Rivlogin modifications
Andrew Fort
afort at choqolat.org
Tue May 24 22:17:59 UTC 2005
On 25/05/2005, at 1:27 AM, Mike McHenry wrote:
> Enterasys and Riverstone were both spun off divisions of Cabletron so
> they are somewhat similar but may not be identical anymore.
>
not to forget Aprisma, who were the division spun off for the
Spectrum NMS. these unfortunate souls were snaffled up by Netcool
who were snaffled up by Computer Associates.
Riverstone is the NSP-focussed spin-off.
Enterasys is the Enterprise-focussed spin-off.

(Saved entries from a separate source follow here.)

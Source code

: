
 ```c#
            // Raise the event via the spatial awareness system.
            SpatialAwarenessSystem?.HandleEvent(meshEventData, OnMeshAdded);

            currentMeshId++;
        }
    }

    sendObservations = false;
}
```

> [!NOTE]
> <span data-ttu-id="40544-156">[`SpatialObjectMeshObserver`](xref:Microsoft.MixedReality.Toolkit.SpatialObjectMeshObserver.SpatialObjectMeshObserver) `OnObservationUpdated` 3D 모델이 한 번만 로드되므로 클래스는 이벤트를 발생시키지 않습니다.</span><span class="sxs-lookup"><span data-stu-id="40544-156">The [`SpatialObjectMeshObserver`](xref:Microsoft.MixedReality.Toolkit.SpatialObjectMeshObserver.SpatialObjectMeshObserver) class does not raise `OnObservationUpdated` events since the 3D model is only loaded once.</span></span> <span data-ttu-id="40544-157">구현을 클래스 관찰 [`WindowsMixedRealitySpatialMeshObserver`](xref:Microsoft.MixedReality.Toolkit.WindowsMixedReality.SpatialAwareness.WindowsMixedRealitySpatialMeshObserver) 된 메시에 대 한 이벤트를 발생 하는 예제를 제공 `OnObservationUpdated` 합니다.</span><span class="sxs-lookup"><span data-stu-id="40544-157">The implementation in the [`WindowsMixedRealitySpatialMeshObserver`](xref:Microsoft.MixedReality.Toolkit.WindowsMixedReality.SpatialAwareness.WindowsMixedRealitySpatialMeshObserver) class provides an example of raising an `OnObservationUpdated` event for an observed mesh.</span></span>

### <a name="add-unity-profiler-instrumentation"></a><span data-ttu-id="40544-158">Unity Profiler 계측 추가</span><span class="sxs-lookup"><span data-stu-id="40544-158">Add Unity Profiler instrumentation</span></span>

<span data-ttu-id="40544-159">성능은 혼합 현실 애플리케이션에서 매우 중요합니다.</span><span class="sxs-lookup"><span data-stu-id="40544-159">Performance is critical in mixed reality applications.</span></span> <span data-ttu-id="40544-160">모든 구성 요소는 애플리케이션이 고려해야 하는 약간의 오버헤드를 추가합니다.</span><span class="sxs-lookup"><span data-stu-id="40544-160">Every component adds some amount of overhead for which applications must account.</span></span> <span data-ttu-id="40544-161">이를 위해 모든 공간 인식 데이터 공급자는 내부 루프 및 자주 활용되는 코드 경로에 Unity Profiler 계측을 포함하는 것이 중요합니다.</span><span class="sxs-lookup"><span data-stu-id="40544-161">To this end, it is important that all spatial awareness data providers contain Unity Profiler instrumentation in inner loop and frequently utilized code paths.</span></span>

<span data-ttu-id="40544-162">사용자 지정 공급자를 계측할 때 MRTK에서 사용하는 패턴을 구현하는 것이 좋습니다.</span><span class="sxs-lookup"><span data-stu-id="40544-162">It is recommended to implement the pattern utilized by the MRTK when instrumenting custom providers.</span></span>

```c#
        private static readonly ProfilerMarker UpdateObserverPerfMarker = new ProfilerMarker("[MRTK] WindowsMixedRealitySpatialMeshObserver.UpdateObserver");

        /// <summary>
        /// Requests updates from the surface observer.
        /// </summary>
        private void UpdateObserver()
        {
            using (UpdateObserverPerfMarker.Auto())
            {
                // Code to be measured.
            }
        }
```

> I definitely don't think my rivlogin should replace the stock version
> without a good amount of testing. I would have rather patched the
> exiting rivlogin but it seemed like such a long road to go down when
> clogin was 95% of the way there. :)
it's actually preferred that all the *login programs are as similar
as possible (i.e., it'd be really nice if there wasn't multiple login
programs).
i had tried to initially do that, but had had a lot of problems with
the escape characters for the line wrapping in EOS/ROS; problems I
haven't had with the initial testing I've done of your offered
rivlogin sofar.
I've run into a couple of things;
- Do you use RADIUS for auth in your shop? The 'userpassword'
variable doesn't seem to be consulted in the same way as the existing
rivlogin.
e.g. my .cloginrc stanzas look like
add user host {afort}
add userpassword host {radiuspass}
add password host {initial_login_password} {last_resort_password}
The initial password works, but when asked for RADIUS credentials
after that, we send the username but not the correct password.
It appears that the variable used for the 'last_resort_password',
above, is being used for any 'Password:' prompt.
I changed this behaviour a few releases back, because:
- riverstone/enterasys CLI OSes ask for the initial_login_password
BEFORE radius.
- if radius is unreachable, you get a message indicating you need
to use the last resort (enable) password now.
- the user password for RADIUS is of course a seperate password.
Thus I figured the most logical mapping was the one, above.
So the logic changes to:
- if we have seen a 'username' prompt, we're in radius/tac+ mode.
- if we're in radius/tac+ mode, the password prompt is asking for
the users' password.
- if we see the message indicating we cannot reach radius, use the
last_resort.
However, SSH logins are probably different. Can you send me an
example SSH login dialgoue with the switch so I can better understand
the choices made in your patch?
- On EOS 8.3 (we're running ancient code for stability reasons),
there is a max login banner length which precludes us using our
regular banner plus the "Press RETURN to Begin" prompt (it's like 4
lines, perhaps 255 chars). In any event, this means that our
switches don't provide the initial prompt that is expected. So, I
have removed the expect and just have the program sleep 0.3 and then
send \r to the switch. Though this removes the stop-and-wait
behaviour, I've never found it to cause problems, at least not with
telnet.
One last question - what is the length of your _longest_ hostname on
your switches, in characters? The majority of terminal handling
problems only appeared for me when using longer prompts (like, longer
than about 9 characters, if my brain is working today).